» **Exercise**
Each line in the records below, from the one that contains "go beyond the" to the one that contains "perceive them to", should be reproduced exactly, the first and last included.

» **Saved data entries**
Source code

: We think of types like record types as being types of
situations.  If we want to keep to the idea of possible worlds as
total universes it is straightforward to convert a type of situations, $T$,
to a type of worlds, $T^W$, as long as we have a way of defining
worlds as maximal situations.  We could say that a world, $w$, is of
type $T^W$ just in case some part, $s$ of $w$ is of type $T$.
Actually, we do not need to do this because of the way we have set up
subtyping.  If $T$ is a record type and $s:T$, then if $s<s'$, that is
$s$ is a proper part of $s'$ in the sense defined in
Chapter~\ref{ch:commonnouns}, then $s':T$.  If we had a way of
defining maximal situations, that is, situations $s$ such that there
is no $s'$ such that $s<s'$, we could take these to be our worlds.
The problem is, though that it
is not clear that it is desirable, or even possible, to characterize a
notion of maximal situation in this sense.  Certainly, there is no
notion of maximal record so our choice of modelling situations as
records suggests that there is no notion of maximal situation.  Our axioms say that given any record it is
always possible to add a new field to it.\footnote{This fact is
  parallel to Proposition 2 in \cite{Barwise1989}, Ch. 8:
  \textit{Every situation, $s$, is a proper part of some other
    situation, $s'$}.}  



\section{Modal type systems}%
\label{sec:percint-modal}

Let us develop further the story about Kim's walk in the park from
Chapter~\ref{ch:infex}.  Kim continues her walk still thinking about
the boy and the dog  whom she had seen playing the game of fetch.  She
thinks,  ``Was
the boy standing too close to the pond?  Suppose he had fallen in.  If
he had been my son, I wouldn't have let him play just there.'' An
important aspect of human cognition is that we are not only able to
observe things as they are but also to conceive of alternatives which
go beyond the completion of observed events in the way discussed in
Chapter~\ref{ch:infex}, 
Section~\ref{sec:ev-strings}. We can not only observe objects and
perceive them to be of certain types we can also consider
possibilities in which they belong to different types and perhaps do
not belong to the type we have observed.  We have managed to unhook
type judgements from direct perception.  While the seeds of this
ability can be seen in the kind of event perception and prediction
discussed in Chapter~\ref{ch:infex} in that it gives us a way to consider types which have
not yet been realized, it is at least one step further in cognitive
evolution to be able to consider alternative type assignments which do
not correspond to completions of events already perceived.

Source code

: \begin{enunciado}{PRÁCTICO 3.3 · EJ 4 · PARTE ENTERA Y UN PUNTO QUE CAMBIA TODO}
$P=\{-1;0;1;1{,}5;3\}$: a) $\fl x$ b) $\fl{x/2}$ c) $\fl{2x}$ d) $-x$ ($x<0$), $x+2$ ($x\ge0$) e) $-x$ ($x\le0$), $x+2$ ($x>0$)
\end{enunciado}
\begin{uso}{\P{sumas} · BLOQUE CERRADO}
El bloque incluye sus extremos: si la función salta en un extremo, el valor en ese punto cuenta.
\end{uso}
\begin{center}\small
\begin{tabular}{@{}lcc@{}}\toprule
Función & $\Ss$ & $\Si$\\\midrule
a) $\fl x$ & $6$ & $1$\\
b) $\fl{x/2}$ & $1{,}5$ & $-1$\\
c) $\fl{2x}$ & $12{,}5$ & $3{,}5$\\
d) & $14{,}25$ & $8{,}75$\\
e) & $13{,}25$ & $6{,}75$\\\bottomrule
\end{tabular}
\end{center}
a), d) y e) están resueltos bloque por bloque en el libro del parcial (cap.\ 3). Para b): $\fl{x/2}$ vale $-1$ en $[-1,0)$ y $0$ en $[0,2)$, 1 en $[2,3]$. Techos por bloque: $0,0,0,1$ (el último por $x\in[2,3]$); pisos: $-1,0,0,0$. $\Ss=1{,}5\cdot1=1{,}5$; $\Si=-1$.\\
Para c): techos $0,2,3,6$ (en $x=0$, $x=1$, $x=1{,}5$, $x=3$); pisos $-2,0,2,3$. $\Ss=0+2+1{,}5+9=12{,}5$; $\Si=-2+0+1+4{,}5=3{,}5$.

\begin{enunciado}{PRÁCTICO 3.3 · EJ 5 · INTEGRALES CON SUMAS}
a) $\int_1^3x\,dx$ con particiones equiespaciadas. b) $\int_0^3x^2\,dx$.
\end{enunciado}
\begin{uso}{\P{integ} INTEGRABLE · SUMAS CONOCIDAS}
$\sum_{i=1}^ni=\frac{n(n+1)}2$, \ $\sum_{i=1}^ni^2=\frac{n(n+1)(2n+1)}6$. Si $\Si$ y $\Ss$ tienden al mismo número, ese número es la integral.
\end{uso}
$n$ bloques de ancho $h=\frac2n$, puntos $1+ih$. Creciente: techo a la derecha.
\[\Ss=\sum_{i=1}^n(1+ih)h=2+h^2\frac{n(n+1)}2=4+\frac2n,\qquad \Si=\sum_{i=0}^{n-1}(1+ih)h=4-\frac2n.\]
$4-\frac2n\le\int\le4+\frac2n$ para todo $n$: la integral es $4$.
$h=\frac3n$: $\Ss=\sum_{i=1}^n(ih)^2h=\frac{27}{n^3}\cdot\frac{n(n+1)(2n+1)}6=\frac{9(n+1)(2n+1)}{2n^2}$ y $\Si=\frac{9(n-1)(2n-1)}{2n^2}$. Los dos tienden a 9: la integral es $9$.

» **Problem solution**
go beyond the completion of observed events in the way discussed in
Chapter~\ref{ch:infex}, 
Section~\ref{sec:ev-strings}. We can not only observe objects and
perceive them to be of certain types we can also consider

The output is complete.